Melalui penelitian tugas akhirnya, Kurniawan mengembangkan one-part geopolymer cement atau dry-mix geopolymer cement berbahan dasar fly ash. Berbeda dengan geopolimer konvensional yang memerlukan larutan aktivator alkali pada saat pencampuran, inovasi ini mengusung konsep “Just Add Water”, yaitu seluruh aktivator alkali telah dicampurkan dalam bentuk padat selama proses fabrikasi, sehingga pada tahap aplikasi pengguna hanya perlu menambahkan air. Konsep ini diharapkan mampu meningkatkan kemudahan penggunaan, keselamatan kerja, konsistensi mutu, serta memperluas peluang penerapan geopolimer di sektor konstruksi.
Penelitian tersebut bertujuan menganalisis pengaruh variasi konsentrasi natrium hidroksida (NaOH) terhadap karakteristik semen geopolimer. Evaluasi dilakukan melalui karakterisasi material menggunakan X-Ray Fluorescence (XRF), X-Ray Diffraction (XRD), Particle Size Distribution (PSD), dan Scanning Electron Microscope-Energy Dispersive X-ray (SEM-EDX) untuk mengidentifikasi komposisi kimia, fase mineral, distribusi ukuran partikel, serta mikrostruktur material. Selain itu, dilakukan pengujian sifat fisik semen berdasarkan SNI 2049:2015 yang meliputi kehalusan, konsistensi normal, waktu pengikatan, kekekalan volume, dan kuat tekan mortar. Pengembangan G-Mix juga terus diperluas melalui riset varian mortar perekat bata ringan yang memperoleh pendanaan Strategic Research Grant (SRG) ITS Tipe B Tahun 2026.

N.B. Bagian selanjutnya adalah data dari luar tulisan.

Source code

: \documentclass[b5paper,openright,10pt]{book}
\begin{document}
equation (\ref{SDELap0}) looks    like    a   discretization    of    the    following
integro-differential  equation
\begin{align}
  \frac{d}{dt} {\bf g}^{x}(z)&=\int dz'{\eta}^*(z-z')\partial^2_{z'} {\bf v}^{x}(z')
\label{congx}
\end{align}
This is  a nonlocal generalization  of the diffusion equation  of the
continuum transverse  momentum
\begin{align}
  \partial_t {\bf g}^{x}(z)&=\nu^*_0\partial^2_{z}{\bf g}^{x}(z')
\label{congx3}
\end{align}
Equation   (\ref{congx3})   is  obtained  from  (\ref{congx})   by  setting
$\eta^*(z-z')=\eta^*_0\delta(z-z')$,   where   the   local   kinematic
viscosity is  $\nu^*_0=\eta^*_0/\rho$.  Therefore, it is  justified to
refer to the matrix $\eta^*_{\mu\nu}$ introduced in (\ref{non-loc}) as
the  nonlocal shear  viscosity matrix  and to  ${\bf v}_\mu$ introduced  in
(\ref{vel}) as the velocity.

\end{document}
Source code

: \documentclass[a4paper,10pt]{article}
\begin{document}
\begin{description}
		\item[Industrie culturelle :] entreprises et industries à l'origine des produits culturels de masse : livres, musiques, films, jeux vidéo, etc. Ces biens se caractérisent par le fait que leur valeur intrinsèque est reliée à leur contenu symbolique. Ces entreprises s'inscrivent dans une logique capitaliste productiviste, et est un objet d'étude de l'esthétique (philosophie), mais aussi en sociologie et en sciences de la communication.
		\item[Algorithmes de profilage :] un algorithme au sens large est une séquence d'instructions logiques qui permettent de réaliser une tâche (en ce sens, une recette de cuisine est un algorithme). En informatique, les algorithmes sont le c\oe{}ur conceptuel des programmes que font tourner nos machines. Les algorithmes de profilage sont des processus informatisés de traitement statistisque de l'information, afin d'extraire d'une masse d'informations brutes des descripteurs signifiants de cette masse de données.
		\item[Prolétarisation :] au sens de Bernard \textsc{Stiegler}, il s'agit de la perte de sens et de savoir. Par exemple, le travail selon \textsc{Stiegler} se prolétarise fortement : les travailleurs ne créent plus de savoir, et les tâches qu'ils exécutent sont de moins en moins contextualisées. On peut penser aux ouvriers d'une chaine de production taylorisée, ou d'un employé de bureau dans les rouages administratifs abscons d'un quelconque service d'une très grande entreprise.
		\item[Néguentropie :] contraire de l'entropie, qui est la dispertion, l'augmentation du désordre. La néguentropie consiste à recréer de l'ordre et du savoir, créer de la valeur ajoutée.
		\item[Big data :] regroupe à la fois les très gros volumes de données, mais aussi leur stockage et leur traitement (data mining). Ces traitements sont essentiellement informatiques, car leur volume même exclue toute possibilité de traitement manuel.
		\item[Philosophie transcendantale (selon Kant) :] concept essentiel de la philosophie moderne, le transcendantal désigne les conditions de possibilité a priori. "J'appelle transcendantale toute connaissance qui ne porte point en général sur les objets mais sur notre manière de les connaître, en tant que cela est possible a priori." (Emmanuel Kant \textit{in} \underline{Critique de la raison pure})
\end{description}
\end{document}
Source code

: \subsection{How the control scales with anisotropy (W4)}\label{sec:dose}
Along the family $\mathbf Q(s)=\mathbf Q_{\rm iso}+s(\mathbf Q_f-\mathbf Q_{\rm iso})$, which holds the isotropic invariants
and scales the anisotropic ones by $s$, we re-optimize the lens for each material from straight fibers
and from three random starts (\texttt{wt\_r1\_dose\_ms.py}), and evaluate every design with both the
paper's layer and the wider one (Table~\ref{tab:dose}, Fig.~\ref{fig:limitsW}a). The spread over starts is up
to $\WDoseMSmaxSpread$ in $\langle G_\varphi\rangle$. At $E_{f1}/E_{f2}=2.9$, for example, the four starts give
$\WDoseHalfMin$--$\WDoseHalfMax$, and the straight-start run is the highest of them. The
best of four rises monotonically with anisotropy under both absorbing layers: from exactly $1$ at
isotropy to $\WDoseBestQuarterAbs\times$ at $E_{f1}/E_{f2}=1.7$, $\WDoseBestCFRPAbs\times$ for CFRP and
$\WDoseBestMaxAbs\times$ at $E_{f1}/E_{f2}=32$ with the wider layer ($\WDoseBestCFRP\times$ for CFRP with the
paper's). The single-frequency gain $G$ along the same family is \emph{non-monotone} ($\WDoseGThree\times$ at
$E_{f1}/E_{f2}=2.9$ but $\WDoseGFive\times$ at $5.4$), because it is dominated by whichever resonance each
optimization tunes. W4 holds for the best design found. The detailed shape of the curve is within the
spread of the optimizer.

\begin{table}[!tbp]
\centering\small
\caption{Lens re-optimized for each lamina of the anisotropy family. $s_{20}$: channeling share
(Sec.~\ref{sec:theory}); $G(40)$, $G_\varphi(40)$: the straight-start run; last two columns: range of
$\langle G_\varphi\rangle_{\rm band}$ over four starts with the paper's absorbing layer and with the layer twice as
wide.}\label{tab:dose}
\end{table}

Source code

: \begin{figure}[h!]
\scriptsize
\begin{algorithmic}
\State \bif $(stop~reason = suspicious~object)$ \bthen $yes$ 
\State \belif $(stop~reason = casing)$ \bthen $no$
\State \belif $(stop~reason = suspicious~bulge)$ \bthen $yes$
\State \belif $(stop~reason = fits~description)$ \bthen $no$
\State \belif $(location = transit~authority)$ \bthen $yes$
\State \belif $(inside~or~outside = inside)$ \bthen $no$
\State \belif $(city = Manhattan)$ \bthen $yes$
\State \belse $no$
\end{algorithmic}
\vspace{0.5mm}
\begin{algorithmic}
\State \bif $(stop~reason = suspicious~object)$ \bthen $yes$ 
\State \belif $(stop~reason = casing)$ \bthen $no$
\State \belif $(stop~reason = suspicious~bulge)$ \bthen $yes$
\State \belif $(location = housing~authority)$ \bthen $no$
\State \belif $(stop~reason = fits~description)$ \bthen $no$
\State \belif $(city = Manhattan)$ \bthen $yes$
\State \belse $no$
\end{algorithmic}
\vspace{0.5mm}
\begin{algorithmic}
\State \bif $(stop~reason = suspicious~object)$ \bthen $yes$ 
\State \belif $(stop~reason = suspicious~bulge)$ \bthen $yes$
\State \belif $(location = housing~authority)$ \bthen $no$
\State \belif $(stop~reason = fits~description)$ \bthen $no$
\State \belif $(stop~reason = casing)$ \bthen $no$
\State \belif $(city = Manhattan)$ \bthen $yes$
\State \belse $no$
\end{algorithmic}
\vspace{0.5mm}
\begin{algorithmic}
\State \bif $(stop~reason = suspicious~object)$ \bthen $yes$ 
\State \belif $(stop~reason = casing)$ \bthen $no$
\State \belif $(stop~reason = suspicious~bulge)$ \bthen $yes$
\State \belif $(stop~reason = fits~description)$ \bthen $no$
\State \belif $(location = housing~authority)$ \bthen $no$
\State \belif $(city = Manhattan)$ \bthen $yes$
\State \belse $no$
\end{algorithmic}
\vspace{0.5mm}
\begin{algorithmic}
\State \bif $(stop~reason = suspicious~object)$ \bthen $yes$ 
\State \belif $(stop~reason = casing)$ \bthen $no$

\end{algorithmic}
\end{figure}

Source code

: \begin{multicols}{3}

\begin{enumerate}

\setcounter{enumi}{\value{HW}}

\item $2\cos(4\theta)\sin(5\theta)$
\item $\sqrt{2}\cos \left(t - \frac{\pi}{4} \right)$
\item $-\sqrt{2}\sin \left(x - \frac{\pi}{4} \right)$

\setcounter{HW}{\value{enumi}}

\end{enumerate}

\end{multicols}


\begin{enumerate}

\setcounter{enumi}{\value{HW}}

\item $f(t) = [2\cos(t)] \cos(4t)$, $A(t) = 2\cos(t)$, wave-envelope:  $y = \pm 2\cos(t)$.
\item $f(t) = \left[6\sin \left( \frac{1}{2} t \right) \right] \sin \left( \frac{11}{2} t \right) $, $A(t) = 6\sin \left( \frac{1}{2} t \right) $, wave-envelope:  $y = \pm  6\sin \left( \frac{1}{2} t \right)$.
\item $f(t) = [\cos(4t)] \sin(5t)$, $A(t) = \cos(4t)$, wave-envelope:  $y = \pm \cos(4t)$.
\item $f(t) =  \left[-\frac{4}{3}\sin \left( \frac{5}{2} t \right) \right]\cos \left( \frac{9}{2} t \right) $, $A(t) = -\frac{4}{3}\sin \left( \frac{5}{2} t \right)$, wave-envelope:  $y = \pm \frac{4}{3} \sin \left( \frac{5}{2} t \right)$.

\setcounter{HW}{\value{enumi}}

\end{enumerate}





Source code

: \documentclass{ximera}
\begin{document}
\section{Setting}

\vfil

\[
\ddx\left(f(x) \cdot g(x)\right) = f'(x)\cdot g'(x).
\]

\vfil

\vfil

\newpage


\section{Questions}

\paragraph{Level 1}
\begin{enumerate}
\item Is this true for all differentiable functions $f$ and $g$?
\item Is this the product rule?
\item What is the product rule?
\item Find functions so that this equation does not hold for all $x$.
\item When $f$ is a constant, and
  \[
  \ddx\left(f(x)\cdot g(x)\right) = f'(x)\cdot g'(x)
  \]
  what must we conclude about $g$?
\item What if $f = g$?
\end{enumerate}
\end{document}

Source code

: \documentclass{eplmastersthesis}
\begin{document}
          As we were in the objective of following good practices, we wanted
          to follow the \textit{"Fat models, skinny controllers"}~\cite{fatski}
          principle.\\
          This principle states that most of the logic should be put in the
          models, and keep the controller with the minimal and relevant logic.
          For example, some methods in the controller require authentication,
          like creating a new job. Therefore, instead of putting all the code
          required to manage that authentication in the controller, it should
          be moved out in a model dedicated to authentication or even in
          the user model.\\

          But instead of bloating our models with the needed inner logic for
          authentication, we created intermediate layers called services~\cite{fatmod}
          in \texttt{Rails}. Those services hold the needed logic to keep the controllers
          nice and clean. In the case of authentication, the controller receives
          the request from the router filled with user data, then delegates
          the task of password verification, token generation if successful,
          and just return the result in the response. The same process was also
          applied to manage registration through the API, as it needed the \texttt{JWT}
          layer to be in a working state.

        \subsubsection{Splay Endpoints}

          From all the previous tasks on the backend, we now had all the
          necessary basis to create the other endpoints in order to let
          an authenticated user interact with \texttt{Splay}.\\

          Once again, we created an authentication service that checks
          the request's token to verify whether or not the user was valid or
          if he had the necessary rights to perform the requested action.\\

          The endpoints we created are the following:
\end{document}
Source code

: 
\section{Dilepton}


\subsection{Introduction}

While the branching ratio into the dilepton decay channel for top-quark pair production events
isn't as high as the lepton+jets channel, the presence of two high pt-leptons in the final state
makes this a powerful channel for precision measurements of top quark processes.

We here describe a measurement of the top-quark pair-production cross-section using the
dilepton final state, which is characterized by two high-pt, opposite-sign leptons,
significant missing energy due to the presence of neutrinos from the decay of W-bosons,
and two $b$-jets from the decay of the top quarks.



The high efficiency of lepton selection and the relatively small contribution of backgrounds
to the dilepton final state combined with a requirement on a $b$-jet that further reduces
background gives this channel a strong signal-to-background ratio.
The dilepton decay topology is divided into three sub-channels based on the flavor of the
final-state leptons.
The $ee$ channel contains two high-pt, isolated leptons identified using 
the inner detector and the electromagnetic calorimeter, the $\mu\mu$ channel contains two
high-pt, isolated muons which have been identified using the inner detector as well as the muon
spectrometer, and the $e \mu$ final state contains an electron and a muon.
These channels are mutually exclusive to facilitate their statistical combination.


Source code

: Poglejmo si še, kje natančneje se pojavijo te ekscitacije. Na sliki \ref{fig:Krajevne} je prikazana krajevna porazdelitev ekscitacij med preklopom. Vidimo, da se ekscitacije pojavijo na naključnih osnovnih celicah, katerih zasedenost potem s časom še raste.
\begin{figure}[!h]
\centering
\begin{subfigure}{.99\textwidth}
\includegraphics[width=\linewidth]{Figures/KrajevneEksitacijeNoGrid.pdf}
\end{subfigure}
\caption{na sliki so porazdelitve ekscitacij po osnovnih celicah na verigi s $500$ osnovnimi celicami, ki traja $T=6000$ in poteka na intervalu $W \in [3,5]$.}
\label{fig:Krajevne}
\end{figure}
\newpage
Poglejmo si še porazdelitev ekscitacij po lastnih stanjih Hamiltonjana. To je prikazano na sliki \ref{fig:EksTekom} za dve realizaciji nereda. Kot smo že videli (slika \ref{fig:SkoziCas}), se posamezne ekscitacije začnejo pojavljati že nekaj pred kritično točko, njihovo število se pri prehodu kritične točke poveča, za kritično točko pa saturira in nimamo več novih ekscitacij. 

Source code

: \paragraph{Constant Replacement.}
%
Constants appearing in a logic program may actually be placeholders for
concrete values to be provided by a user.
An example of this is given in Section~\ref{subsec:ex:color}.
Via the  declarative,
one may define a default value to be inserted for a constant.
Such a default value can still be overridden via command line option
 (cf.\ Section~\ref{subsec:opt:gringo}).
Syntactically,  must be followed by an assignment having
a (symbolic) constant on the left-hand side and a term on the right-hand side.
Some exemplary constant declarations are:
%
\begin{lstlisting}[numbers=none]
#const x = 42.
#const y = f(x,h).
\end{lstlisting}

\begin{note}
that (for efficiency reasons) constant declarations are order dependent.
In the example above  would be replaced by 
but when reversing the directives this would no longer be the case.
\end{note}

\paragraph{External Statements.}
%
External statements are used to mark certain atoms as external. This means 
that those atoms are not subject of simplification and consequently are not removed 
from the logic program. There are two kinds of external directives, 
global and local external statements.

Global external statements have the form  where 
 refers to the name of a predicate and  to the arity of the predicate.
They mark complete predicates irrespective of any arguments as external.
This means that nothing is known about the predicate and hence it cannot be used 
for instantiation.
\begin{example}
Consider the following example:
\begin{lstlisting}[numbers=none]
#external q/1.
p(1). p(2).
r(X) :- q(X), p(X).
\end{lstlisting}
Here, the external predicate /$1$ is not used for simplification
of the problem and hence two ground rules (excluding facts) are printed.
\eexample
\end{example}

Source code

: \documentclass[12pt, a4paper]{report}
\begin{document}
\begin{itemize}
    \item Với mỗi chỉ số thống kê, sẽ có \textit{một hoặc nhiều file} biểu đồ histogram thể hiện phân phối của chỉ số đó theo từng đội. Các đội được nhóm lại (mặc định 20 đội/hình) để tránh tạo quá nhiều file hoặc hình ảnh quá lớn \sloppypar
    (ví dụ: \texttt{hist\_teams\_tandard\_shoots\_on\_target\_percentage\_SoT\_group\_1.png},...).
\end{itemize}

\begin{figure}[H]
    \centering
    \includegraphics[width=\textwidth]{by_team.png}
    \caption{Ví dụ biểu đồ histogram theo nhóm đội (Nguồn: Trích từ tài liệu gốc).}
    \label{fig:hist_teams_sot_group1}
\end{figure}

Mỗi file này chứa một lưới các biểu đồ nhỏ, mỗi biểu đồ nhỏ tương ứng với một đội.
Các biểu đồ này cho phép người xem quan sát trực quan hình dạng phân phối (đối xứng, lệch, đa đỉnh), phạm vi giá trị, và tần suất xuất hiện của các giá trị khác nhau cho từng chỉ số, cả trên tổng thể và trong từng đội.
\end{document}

Rangkaian penelitian tersebut bertujuan untuk memperoleh pemahaman yang komprehensif mengenai hubungan antara komposisi aktivator alkali, pembentukan mikrostruktur, dan sifat fisik semen geopolimer. Hasil penelitian ini diharapkan menjadi landasan ilmiah dalam pengembangan semen geopolimer berbasis fly ash yang memiliki performa setara dengan semen Portland dengan jejak karbon yang jauh lebih rendah.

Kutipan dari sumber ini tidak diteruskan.